1645 - Etablissement (6)
24 mars 2024
Mon père s’est pris d’un vif intérêt (un peu contre ma propre attente !) pour le volume d’Annie Ernaux, Ecrire la vie, qu’à sa demande je lui ai prêté. Je lui avais recommandé les Années, récit d’une autobiographie collective de la génération à laquelle lui-même appartient (Ernaux et lui sont nés en 1940 tous deux), mais il n’a pas voulu sauter ainsi tout de go au tout dernier récit que contient le volume.
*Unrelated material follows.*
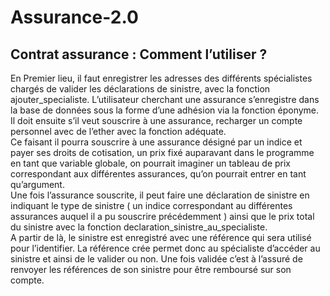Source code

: # Assurance-2.0
## Contrat assurance : Comment l’utiliser ?
En Premier lieu, il faut enregistrer les adresses des différents spécialistes chargés de valider les déclarations de sinistre, avec la fonction ajouter_specialiste.
L’utilisateur cherchant une assurance s’enregistre dans la base de données sous la forme d’une adhésion via la fonction éponyme. Il doit ensuite s’il veut souscrire à une assurance, recharger un compte personnel avec de l’ether avec la fonction adéquate.<br /> Ce faisant il pourra souscrire à une assurance désigné par un indice et payer ses droits de cotisation, un prix fixé auparavant dans le programme en tant que variable globale, on pourrait imaginer un tableau de prix correspondant aux différentes assurances, qu’on pourrait entrer en tant qu’argument.<br /> Une fois  l’assurance souscrite, il peut faire une déclaration de sinistre en indiquant le type de sinistre ( un indice correspondant au différentes assurances auquel il a pu souscrire précédemment ) ainsi que le prix total du sinistre avec la fonction declaration_sinistre_au_specialiste.<br /> A partir de là, le sinistre est enregistré avec une référence qui sera utilisé pour l’identifier. La référence crée permet donc au spécialiste d’accéder au sinistre et ainsi de le valider ou non. Une fois validée c’est à l’assuré de renvoyer les références de son sinistre pour être remboursé sur son compte.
Il précise, cependant : s’il aborde l’un après l’autre tel ou tel titre, il a laissé de côté les ouvrages où « Annie » raconte « ses galipettes », non, précise-t-il, qu’elles l’offusquent, mais parce qu’elles appartiennent en propre au vécu de leur auteure. Nonobstant cette réserve (et ce trait d’humour dans lequel je reconnais bien mon père), que cette lecture lui plaise, comme lui avait plu Nos Vies de Marie-Hélène Lafon qu’il avait emprunté à ma sœur, contente en moi ce besoin de « chaînes » que je me plais, pour peu qu'elles se produisent, à relever…
Je songe à ce propos aux interrogations de Dominique Fernandez face à Arthur Dreyfus dans leur Correspondance indiscrète : faut-il tout raconter de sa vie sexuelle, ou doit-on jeter quelque voile pudique sur ses expériences afin de préserver leur part d'érotisme (je retranscris à ma façon, en n’étant pas certain de comprendre le sens de ce questionnement) ou part d’imagination, ainsi que l’avance le premier des deux écrivains ?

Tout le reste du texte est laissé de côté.